According to scientists publishing in the peer-reviewed scientific literature within the last several months (2016), these long-term thermal changes are well correlated with long-term variations in solar activity, namely the Medieval Solar Maximum (Medieval Warm Period), Spörer, Maunder and Dalton Minimums (Little Ice Age), and Modern Grand Maximum (20th Century).
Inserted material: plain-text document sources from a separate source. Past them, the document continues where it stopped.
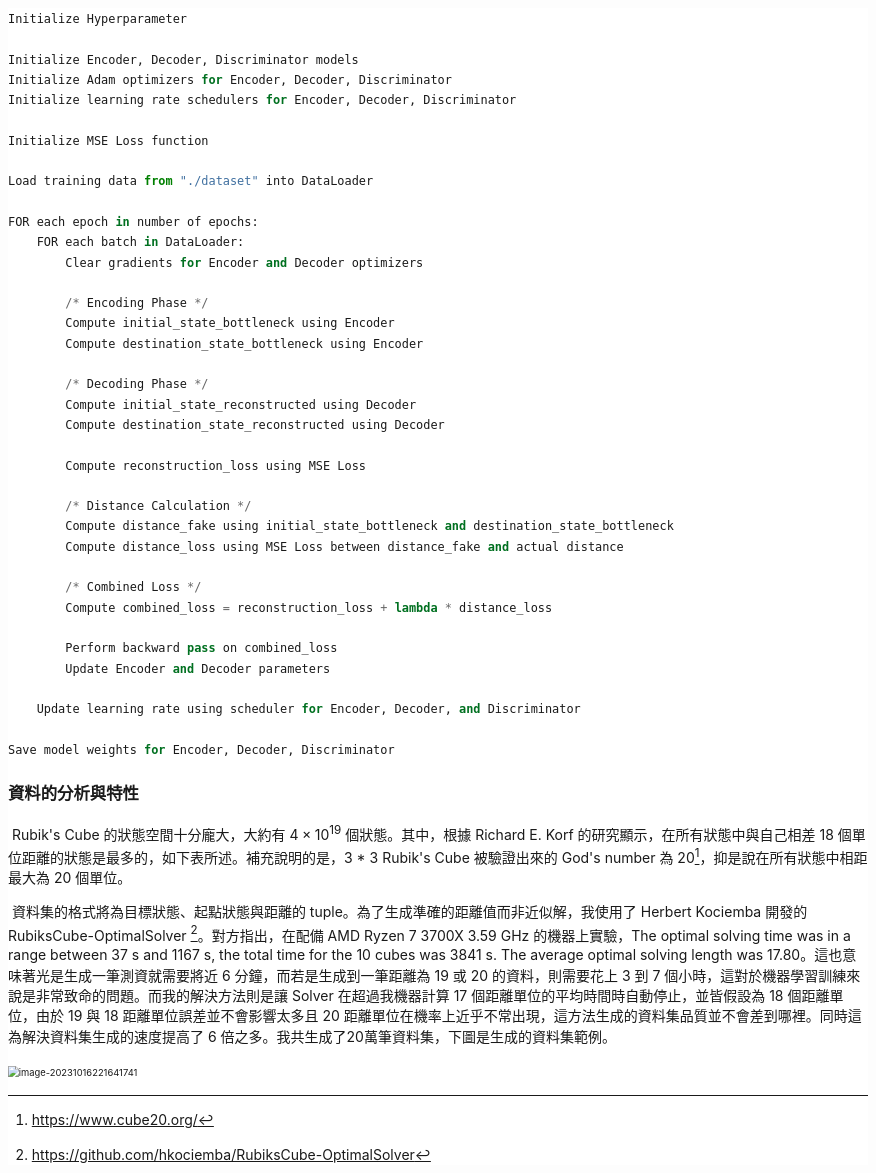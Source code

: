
 ```python
Initialize Hyperparameter

Initialize Encoder, Decoder, Discriminator models
Initialize Adam optimizers for Encoder, Decoder, Discriminator
Initialize learning rate schedulers for Encoder, Decoder, Discriminator

Initialize MSE Loss function

Load training data from "./dataset" into DataLoader

FOR each epoch in number of epochs:
    FOR each batch in DataLoader:
        Clear gradients for Encoder and Decoder optimizers

        /* Encoding Phase */
        Compute initial_state_bottleneck using Encoder
        Compute destination_state_bottleneck using Encoder

        /* Decoding Phase */
        Compute initial_state_reconstructed using Decoder
        Compute destination_state_reconstructed using Decoder

        Compute reconstruction_loss using MSE Loss

        /* Distance Calculation */
        Compute distance_fake using initial_state_bottleneck and destination_state_bottleneck
        Compute distance_loss using MSE Loss between distance_fake and actual distance

        /* Combined Loss */
        Compute combined_loss = reconstruction_loss + lambda * distance_loss

        Perform backward pass on combined_loss
        Update Encoder and Decoder parameters

    Update learning rate using scheduler for Encoder, Decoder, and Discriminator

Save model weights for Encoder, Decoder, Discriminator
```

### 資料的分析與特性

​	Rubik's Cube 的狀態空間十分龐大，大約有 $4 \times 10^{19}$ 個狀態。其中，根據 Richard E. Korf 的研究顯示，在所有狀態中與自己相差 18 個單位距離的狀態是最多的，如下表所述。補充說明的是，3 * 3 Rubik's Cube 被驗證出來的 God's number 為 20[^5]，抑是說在所有狀態中相距最大為 20 個單位。 

​	資料集的格式將為目標狀態、起點狀態與距離的 tuple。為了生成準確的距離值而非近似解，我使用了 Herbert Kociemba 開發的 RubiksCube-OptimalSolver [^6]。對方指出，在配備 AMD Ryzen 7 3700X 3.59 GHz 的機器上實驗，The optimal solving time was in a range between 37 s and 1167 s, the total time for the 10 cubes was 3841 s. The average optimal solving length was 17.80。這也意味著光是生成一筆測資就需要將近 6 分鐘，而若是生成到一筆距離為 19 或 20 的資料，則需要花上 3 到 7 個小時，這對於機器學習訓練來說是非常致命的問題。而我的解決方法則是讓 Solver 在超過我機器計算 17 個距離單位的平均時間時自動停止，並皆假設為 18 個距離單位，由於 19 與 18 距離單位誤差並不會影響太多且 20 距離單位在機率上近乎不常出現，這方法生成的資料集品質並不會差到哪裡。同時這為解決資料集生成的速度提高了 6 倍之多。我共生成了20萬筆資料集，下圖是生成的資料集範例。

<img src="C:\Users\user\AppData\Roaming\Typora\typora-user-images\image-20231016221641741.png" alt="image-20231016221641741" style="zoom:67%;" />


[^1]: https://github.com/eason280711/Rubik-s-Cube
[^2]: https://deepcube.igb.uci.edu/
[^3]: https://github.com/hkociemba
[^4]: https://arxiv.org/abs/1511.05644
[^5]: https://www.cube20.org/
[^6]: https://github.com/hkociemba/RubiksCube-OptimalSolver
Scientists Zharkova and colleagues (2015) provide a cogent summary with a user-friendly graphic denoting the solar changes and their correspondence with warming and cooling trends.

Zharkova et al., 2015

“The longest direct observation of solar activity is the 400-year sunspot-number series, which depicts a dramatic contrast between the almost spotless Maunder and Dalton minima, andthe period of very high activity in the most recent 5 cycles [1950s – 2000s], prior to cycle 24. … The records show that solar activity in the current cycle 24 is much lower than in the previous three cycles 21–23 revealing more than a two-year minimum period between cycles 23 and 24. This reduced activity in cycle 24 was very surprising because the previous five cycles were extremely active and sunspot productive forming the Modern Maximum.   We predict correctly many features from the past, such as: 1) an increase in solar activity during the Medieval Warm period; 2) a clear decrease in the activity during the Little Ice Age, the Maunder Minimum and the Dalton Minimum; 3) an increase in solar activity during a modern maximum in 20th century.”

mgm-grand

Usoskin et al., 2016

“The corrected series is provided as supplementary material in electronic form and displays secular minima around 1800 (Dalton Minimum) and 1900 (Gleissberg Minimum), as well as the Modern Grand Maximum of [solar] activity in the second half of the twentieth century. The uniqueness of the grand maximum is confirmed for the last 250 years.”

Usoskin et al., 2014

[T]he modern Grand maximum (which occurred during solar cycles 19–23, i.e., 1950–2009) was a rare or even unique event, in both magnitude and duration, in the past three millennia. Except for these extreme cases, our reconstruction otherwise reveals that solar activity is well confined within a relatively narrow range.”

mgm

Below is a list of 18 peer-reviewed papers published in 2016 that support the position that changes in solar activity are well correlated with warming and cooling periods for the last millennium.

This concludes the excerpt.